The cat will then go on its way, no doubt feeling that it has done enough towards the maintenance of its relationship with you simply by consenting to be a part of it, and you will be left sweeping up the biscuit crumbs.

Saturday, May 05, 2007

Home?

I've been unpacking today. Sometimes things like that cause nostalgia; in my case it caused plain homesickness.

It's odd, the kind of things you remember when you're unpacking. I don't mean memories of strolls from the dorm to the back gate on moonless nights, or of struggling from the Case Unit to your room with an armload of books and unsuccessfully attempting to unlock the door without dropping any. Things like that one would expect to remember.

There was an afternoon when I was playing Scrabble with a friend. It was one of those particularly frustrating games when you seem to have only vowels on your rack, get rid of them by making euoi, and then find yourself in possession of a rack full of consonants and nowhere to put them. My friend, in this position, placed ZQXG on a triple-word score. Quite naturally, I objected.

"You can't even pronounce it," I said.

"It's the name of the alien species that Calvin thinks Miss Wormwood comes from," quoth he.

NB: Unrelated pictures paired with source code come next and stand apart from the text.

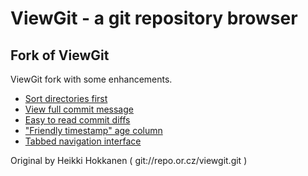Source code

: ViewGit - a git repository browser
=====================================

Fork of ViewGit
-------------

ViewGit fork with some enhancements.

- [Sort directories first](https://github.com/user996015/viewgit/commit/b413d2c15a725106a1f6f90f05203feee9637702)
- [View full commit message](https://github.com/user996015/viewgit/commit/e86940e3085244bcbf7f172c3bb26404d887c87e)
- [Easy to read commit diffs](https://github.com/user996015/viewgit/commit/921dc4cf7323717e46cc8a4254f41bd8511e9d80)
- ["Friendly timestamp" age column](https://github.com/user996015/viewgit/commit/12399bd6c153b9e6ee95d20f9d62eec52d0eee9f)
- [Tabbed navigation interface](https://github.com/user996015/viewgit/commit/ae53296442c80510ba2d59c30ed7b1ada0be8bb8)

Original by Heikki Hokkanen ( git://repo.or.cz/viewgit.git )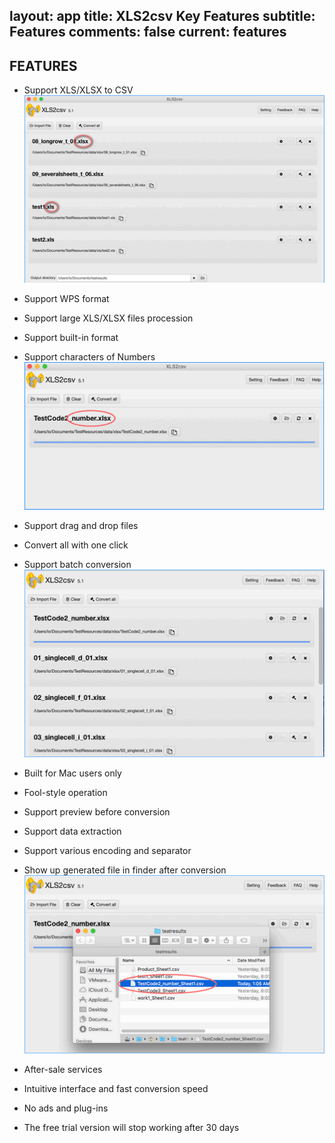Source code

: layout: app
title: XLS2csv Key Features 
subtitle: Features
comments: false
current: features
---

## FEATURES
- Support XLS/XLSX to CSV
![](./images/screens/xls2csv5.1-feature1.png)


- Support WPS format
- Support large XLS/XLSX files procession
- Support built-in format
- Support characters of Numbers
![](./images/screens/xls2csv5.1-feature2.png)


- Support drag and drop files
- Convert all with one click
- Support batch conversion
![](./images/screens/xls2csv5.1-feature3.png)
- Built for Mac users only
- Fool-style operation
- Support preview before conversion
- Support data extraction
- Support various encoding and separator
- Show up generated file in finder after conversion
![](./images/screens/xls2csv5.1-feature4.png)
- After-sale services
- Intuitive interface and fast conversion speed
- No ads and plug-ins
- The free trial version will stop working after 30 days


 


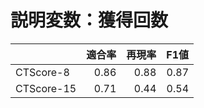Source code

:# 説明変数：獲得回数
| | 適合率 | 再現率 | F1値 |
| :-- | --: | --: | --: |
| CTScore-8 | 0.86 | 0.88 | 0.87 |
| CTScore-15 | 0.71 | 0.44 | 0.54 |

"That," I pointed out, "is a Zogwarg."

"Well, this is the plural."

At this point I began to giggle helplessly.

Several weeks later, I was with another friend at the British Library sale of withdrawn books. I had bought a few of them; he, on the other hand, had fallen only slightly short of buying enough books to set up a library of his own. We were standing outside the library in the blazing afternoon sun - and when the afternoon sun blazes in Ahmedabad, it really pulls out all the stops and lets you have it - and attempting to get an auto to take us back to campus.

As usual, at the time when you most need an auto - for instance, when you're standing on a street corner with your arms full of books - all those that pass will, perversely, be full. But we found our way back in the end.

As we were getting out, the string holding one of the bundles snapped and forty-one magazines spilled onto the ground. After picking them up, I went to my room and proceeded, once more, to giggle helplessly at the memory of those cascading glossies.

Thomas Haynes Bayly said it much better than I can:

This the hour when happy faces
Smile around the taper's light,
Who will fill our vacant places?
Who will sing our songs to-night?


But, as one of my professors told me, between IIMA and the PGPs it's never really farewell.